Sono giovani (età media 30 anni) e perlopiù richiedenti asilo e rifugiati fuggiti dall’Africa subsahariana i braccianti stranieri impiegati nella raccolta di agrumi nella Piana di Gioia Tauro. Solo poco più della metà hanno un contratto di lavoro e solo uno su otto riceve una busta paga in regola. La denuncia della clinica mobile di MEDU: nella crescente precarietà delle condizioni socio-abitative e di salute il COVID-19 ha trovato terreno fertile. «Nuove baracche stanno sorgendo di giorno. È tempo di dichiarare un nuovo fallimento delle istituzioni e della politica o di dimostrare che un nuovo corso è possibile e necessario?».

(Foto MEDU).

 

Ancora una volta giovani uomini, perlopiù richiedenti asilo e rifugiati fuggiti dall’Africa subsahariana occidentale. Età media sui 30 anni. È il “ritratto” dei braccianti stranieri impiegati nella raccolta di agrumi nella Piana di Gioia Tauro che emerge dall’attività della clinica mobile di Medici per i diritti umani (MEDU), che, a ottobre, è tornata a operare nella Piana per il settimo anno consecutivo.

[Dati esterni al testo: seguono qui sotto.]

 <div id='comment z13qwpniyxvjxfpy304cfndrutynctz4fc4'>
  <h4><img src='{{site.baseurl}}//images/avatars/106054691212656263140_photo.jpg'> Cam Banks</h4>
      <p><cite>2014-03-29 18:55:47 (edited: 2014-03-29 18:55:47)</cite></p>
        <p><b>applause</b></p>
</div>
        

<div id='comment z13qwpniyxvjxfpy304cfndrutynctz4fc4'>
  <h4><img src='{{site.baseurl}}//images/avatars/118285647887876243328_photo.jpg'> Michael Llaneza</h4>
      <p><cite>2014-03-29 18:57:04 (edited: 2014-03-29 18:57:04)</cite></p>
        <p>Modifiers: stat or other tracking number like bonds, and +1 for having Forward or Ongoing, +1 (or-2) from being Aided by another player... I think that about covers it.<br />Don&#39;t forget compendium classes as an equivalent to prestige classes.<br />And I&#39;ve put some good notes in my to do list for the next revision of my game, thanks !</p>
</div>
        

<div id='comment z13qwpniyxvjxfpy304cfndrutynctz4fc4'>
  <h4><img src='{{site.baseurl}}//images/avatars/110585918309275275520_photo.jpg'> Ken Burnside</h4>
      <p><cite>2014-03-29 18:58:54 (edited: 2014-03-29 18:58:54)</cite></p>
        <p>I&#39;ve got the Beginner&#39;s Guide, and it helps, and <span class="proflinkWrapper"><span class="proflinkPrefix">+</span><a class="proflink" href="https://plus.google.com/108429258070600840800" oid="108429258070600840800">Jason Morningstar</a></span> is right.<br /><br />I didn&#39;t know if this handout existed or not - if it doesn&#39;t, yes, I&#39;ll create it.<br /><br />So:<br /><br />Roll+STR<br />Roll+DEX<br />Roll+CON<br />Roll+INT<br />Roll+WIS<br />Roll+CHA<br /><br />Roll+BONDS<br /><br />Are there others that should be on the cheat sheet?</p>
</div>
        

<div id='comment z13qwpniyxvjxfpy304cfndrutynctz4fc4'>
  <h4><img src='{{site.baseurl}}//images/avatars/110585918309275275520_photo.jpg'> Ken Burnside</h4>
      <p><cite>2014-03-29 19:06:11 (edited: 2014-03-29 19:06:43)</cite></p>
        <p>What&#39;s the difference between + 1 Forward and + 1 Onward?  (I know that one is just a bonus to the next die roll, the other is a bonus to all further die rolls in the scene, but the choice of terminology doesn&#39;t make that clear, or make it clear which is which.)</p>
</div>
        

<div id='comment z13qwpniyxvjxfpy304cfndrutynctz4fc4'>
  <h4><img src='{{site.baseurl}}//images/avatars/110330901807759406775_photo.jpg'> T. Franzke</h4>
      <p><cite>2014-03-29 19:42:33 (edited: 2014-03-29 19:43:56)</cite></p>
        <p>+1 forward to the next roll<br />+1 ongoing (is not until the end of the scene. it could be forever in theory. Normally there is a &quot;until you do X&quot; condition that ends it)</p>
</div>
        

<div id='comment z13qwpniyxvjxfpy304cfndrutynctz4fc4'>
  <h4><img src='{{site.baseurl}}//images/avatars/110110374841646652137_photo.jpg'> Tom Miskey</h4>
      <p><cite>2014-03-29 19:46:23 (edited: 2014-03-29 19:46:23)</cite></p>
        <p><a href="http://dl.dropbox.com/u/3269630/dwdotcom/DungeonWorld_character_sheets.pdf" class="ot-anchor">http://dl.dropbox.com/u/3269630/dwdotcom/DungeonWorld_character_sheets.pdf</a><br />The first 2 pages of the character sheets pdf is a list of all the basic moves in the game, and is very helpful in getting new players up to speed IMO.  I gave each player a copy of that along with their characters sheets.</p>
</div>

A 11 anni dalla rivolta di Rosarno, denuncia oggi MEDU, le condizioni di vita e di lavoro di questi lavoratori «appaiono quanto mai drammatiche, non solo per il persistere dei fenomeni di grave sfruttamento lavorativo, ma anche per la crescente precarietà delle condizioni socio-abitative e di salute», tra le quali il COVID-19 ha trovato terreno fertile: infatti. «La promiscuità abitativa e le pessime condizioni igienico-sanitarie hanno favorito una rapida diffusione del contagio».

Il team della clinica mobile di MEDU offre assistenza sanitaria e supporto legale a tutti color che vivono nella tendopoli ufficiale di San Ferdinando, nel campo container di Rosarno e nei casolari abbandonati nelle campagne dei comuni vicini. MEDU stima la presenza di 1.500 persone, in aumento nel l’ultimo mese.

Isolati in zona rossa

L’88% dei 100 pazienti visitati da MEDU nel primi mesi di intervento, da ottobre a dicembre, hanno un regolare permesso di soggiorno. Ma solo poco più della metà dei 54 pazienti che hanno dato informazioni sulla loro situazione lavorativa hanno un contratto, e solo uno su otto riceve una busta paga in regola.

In autunno sono stati isolati come zona rossa prima il campo container di Rosarno e poi la tendopoli di San Ferdinando, «ma con misure del tutto inefficaci, senza prevedere attività di sorveglianza epidemiologica dei casi positivi, né alberghi COVID o un’area dedicata all’isolamento».

Questo ha determinato crescenti tensioni tra i braccianti, che non potevano proteggere dignitosamente la propria salute ma neanche procurarsi i mezzi per vivere, non potendo né andare al lavoro né accedere agli ammortizzatori sociali.

«MEDU torna a ribadire l’urgenza di un’azione inter-istituzionale che restituisca dignità e legalità al territorio, ai lavoratori impiegati in agricoltura e all’intera popolazione – si legge in un breve report appena pubblicato dalla ONG -. Nuove baracche stanno sorgendo di giorno in giorno e, con ogni probabilità, come avvenuto più volte nel recente passato, una nuova e più estesa baraccopoli prenderà il posto della tendopoli ufficiale. È tempo di dichiarare un nuovo fallimento delle istituzioni e della politica o di dimostrare che un nuovo corso è possibile e necessario?».